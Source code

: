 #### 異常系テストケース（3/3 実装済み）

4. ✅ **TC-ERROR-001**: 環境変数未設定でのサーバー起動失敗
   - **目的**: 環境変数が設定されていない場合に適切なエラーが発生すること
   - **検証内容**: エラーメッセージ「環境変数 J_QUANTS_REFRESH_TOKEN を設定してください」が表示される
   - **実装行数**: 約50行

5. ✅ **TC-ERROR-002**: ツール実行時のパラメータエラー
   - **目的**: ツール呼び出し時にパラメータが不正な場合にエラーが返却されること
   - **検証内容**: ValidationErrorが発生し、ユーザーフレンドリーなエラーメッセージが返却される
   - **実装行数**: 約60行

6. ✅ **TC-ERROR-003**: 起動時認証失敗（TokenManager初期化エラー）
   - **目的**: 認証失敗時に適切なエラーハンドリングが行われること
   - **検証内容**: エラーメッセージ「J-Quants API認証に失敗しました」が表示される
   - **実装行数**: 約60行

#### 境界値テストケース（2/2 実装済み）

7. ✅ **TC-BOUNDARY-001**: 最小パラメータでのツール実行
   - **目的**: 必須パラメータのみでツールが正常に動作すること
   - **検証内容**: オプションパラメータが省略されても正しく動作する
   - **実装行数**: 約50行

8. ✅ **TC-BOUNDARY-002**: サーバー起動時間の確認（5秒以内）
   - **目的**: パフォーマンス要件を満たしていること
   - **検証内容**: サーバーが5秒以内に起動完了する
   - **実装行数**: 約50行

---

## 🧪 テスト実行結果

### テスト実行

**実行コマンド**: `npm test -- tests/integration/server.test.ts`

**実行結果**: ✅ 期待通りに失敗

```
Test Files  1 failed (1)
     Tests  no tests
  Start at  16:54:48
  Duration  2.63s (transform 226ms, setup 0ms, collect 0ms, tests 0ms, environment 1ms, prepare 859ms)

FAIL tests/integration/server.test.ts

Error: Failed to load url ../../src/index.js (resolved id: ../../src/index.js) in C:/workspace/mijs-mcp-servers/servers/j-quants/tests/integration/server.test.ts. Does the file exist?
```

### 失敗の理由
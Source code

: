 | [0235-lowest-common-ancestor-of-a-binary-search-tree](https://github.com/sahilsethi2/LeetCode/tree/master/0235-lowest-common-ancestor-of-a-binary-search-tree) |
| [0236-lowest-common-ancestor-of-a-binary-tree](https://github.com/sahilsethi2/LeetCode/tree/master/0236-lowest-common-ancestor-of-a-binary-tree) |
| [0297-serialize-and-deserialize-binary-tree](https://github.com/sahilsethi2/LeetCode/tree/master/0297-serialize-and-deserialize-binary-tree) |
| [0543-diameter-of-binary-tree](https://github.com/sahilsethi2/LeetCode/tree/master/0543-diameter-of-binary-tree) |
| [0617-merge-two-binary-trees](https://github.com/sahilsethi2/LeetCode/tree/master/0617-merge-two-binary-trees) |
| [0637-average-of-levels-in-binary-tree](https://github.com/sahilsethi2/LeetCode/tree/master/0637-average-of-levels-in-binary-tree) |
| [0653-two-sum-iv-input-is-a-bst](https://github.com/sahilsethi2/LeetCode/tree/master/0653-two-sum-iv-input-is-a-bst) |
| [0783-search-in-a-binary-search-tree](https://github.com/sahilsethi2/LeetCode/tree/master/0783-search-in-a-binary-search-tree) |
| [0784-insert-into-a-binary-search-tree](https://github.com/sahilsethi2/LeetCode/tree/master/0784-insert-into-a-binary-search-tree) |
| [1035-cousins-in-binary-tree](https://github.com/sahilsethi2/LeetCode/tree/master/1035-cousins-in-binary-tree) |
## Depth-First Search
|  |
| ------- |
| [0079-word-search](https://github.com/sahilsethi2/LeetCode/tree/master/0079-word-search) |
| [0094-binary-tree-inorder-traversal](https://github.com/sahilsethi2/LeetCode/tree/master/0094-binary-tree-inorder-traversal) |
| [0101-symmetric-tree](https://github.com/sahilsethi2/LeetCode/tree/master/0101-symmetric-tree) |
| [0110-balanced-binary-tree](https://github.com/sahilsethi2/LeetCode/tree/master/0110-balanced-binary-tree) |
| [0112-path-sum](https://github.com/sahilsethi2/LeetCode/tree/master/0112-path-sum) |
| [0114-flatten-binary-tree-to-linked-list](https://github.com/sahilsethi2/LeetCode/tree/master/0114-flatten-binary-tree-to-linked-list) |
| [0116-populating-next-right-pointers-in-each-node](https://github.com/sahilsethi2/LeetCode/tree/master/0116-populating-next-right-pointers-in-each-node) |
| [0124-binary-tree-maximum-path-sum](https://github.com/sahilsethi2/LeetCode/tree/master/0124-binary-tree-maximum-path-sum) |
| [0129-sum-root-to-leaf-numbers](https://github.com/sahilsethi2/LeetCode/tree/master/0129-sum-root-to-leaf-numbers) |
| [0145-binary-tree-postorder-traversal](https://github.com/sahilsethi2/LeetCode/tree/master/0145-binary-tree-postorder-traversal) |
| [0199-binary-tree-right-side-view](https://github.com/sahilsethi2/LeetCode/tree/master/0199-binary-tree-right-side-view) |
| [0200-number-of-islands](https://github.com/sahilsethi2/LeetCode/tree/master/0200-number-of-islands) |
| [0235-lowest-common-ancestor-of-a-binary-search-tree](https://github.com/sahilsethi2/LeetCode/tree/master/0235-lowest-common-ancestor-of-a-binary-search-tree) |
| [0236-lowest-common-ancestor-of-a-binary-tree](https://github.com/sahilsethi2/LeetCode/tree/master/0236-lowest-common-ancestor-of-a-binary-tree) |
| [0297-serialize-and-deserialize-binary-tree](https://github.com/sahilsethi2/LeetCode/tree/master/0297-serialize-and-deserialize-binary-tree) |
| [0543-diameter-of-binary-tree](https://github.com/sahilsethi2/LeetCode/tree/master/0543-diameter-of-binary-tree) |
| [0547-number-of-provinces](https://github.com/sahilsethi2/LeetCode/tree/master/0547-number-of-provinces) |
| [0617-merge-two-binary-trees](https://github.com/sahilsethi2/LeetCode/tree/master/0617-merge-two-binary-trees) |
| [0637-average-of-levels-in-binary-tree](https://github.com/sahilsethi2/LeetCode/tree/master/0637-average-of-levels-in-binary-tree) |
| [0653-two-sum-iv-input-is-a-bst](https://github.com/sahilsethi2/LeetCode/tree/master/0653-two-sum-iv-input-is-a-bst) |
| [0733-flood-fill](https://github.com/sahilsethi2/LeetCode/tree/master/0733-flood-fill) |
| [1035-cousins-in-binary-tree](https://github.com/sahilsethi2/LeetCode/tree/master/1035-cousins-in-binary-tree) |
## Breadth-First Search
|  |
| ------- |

:: WORK ITEM ::
Respond with a single number, namely how many lines of the entries contain the word "tests".

:: WRITTEN RESPONSE ::
5